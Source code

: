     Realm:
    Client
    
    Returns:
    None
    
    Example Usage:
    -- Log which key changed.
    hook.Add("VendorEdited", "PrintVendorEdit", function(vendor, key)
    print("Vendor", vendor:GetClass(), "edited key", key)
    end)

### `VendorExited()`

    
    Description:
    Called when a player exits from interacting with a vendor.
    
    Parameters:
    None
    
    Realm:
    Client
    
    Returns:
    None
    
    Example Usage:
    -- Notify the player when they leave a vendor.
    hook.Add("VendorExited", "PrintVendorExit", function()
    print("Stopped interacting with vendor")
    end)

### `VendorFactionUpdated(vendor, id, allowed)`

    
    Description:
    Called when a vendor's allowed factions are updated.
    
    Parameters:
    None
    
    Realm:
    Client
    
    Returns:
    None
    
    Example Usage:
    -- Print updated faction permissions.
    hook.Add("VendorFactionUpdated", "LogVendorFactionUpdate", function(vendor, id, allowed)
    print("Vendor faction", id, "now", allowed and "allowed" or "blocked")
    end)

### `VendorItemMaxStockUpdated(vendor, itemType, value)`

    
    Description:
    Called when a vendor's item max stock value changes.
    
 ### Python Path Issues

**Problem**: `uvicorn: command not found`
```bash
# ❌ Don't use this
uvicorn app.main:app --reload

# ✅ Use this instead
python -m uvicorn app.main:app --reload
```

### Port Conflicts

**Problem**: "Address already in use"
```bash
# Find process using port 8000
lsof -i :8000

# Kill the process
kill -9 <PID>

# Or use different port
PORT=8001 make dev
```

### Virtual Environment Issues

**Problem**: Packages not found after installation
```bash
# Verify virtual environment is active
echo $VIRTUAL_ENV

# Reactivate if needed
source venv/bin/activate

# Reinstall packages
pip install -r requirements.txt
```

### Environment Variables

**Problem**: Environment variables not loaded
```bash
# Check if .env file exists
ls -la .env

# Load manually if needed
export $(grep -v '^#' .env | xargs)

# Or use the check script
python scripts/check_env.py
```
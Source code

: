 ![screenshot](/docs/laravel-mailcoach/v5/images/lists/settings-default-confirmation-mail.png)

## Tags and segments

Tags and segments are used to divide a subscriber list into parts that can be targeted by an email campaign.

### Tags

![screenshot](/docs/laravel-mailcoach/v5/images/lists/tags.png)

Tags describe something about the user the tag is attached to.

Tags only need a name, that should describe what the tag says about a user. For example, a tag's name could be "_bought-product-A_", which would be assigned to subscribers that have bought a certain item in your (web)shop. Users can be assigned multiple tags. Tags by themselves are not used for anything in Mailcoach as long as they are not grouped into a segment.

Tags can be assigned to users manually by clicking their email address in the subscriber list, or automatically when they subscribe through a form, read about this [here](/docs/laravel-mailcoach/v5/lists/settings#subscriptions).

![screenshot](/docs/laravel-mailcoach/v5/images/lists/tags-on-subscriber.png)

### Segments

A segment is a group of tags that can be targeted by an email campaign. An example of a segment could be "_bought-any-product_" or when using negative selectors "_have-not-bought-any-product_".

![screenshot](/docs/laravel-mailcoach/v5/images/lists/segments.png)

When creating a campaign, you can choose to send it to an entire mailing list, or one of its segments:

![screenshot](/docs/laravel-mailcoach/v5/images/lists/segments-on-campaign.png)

····················

■ **PROBLEM DETAILS**
When you transcribe the listing, make each line match the original exactly.

■ **WRITTEN RESPONSE**
Source code

:     Realm:
    Client
    
    Returns:
    None
    
    Example Usage:
    -- Log which key changed.
    hook.Add("VendorEdited", "PrintVendorEdit", function(vendor, key)
    print("Vendor", vendor:GetClass(), "edited key", key)
    end)

### `VendorExited()`

    
    Description:
    Called when a player exits from interacting with a vendor.
    
    Parameters:
    None
    
    Realm:
    Client
    
    Returns:
    None
    
    Example Usage:
    -- Notify the player when they leave a vendor.
    hook.Add("VendorExited", "PrintVendorExit", function()
    print("Stopped interacting with vendor")
    end)

### `VendorFactionUpdated(vendor, id, allowed)`

    
    Description:
    Called when a vendor's allowed factions are updated.
    
    Parameters:
    None
    
    Realm:
    Client
    
    Returns:
    None
    
    Example Usage:
    -- Print updated faction permissions.
    hook.Add("VendorFactionUpdated", "LogVendorFactionUpdate", function(vendor, id, allowed)
    print("Vendor faction", id, "now", allowed and "allowed" or "blocked")
    end)

### `VendorItemMaxStockUpdated(vendor, itemType, value)`

    
    Description:
    Called when a vendor's item max stock value changes.
    
 ### Python Path Issues

**Problem**: `uvicorn: command not found`
```bash
# ❌ Don't use this
uvicorn app.main:app --reload

# ✅ Use this instead
python -m uvicorn app.main:app --reload
```

### Port Conflicts

**Problem**: "Address already in use"
```bash
# Find process using port 8000
lsof -i :8000

# Kill the process
kill -9 <PID>

# Or use different port
PORT=8001 make dev
```

### Virtual Environment Issues

**Problem**: Packages not found after installation
```bash
# Verify virtual environment is active
echo $VIRTUAL_ENV

# Reactivate if needed
source venv/bin/activate

# Reinstall packages
pip install -r requirements.txt
```

### Environment Variables

**Problem**: Environment variables not loaded
```bash
# Check if .env file exists
ls -la .env

# Load manually if needed
export $(grep -v '^#' .env | xargs)

# Or use the check script
python scripts/check_env.py
```
Source code

: ![screenshot](/docs/laravel-mailcoach/v5/images/lists/settings-default-confirmation-mail.png)

## Tags and segments

Tags and segments are used to divide a subscriber list into parts that can be targeted by an email campaign.

### Tags

![screenshot](/docs/laravel-mailcoach/v5/images/lists/tags.png)

Tags describe something about the user the tag is attached to.

Tags only need a name, that should describe what the tag says about a user. For example, a tag's name could be "_bought-product-A_", which would be assigned to subscribers that have bought a certain item in your (web)shop. Users can be assigned multiple tags. Tags by themselves are not used for anything in Mailcoach as long as they are not grouped into a segment.

Tags can be assigned to users manually by clicking their email address in the subscriber list, or automatically when they subscribe through a form, read about this [here](/docs/laravel-mailcoach/v5/lists/settings#subscriptions).

![screenshot](/docs/laravel-mailcoach/v5/images/lists/tags-on-subscriber.png)

### Segments

A segment is a group of tags that can be targeted by an email campaign. An example of a segment could be "_bought-any-product_" or when using negative selectors "_have-not-bought-any-product_".

![screenshot](/docs/laravel-mailcoach/v5/images/lists/segments.png)

When creating a campaign, you can choose to send it to an entire mailing list, or one of its segments:

![screenshot](/docs/laravel-mailcoach/v5/images/lists/segments-on-campaign.png)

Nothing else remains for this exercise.